> Source texts of formatted documents:
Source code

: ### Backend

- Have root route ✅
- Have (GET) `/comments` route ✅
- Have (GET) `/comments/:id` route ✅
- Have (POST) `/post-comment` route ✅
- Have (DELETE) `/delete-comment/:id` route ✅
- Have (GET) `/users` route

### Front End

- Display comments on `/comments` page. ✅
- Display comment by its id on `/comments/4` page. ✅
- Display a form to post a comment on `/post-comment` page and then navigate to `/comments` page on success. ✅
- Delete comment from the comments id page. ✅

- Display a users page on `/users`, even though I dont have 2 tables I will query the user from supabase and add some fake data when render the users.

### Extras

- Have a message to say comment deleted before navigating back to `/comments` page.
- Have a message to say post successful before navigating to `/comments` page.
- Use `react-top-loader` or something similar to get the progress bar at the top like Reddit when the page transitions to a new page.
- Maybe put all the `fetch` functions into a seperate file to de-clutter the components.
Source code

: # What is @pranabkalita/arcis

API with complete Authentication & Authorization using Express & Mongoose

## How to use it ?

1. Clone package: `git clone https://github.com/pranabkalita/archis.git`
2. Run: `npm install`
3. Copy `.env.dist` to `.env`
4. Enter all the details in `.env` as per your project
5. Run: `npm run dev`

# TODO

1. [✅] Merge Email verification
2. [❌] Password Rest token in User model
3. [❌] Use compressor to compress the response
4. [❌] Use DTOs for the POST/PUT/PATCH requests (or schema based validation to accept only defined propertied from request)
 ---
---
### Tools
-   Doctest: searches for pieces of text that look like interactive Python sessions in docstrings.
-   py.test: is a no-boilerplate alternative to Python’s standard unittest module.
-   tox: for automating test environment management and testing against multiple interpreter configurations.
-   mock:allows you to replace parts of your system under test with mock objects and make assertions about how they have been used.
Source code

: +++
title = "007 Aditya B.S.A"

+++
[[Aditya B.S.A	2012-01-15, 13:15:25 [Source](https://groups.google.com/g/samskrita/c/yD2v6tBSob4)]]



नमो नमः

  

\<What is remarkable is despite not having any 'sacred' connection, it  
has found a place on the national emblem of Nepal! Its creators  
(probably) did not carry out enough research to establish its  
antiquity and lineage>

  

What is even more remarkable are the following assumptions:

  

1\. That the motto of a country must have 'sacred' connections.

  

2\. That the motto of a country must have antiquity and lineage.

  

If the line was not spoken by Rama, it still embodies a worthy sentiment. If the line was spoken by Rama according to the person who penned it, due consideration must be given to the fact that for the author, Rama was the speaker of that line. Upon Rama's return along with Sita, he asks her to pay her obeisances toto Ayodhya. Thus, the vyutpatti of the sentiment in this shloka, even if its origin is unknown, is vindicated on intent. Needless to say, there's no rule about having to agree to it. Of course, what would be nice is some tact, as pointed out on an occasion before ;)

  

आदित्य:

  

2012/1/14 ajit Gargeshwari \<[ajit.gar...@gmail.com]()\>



> Activity: Search the data above for the string "your". Report every line where it is found.

> Task result:
4. Enter all the details in `.env` as per your project
-   mock:allows you to replace parts of your system under test with mock objects and make assertions about how they have been used.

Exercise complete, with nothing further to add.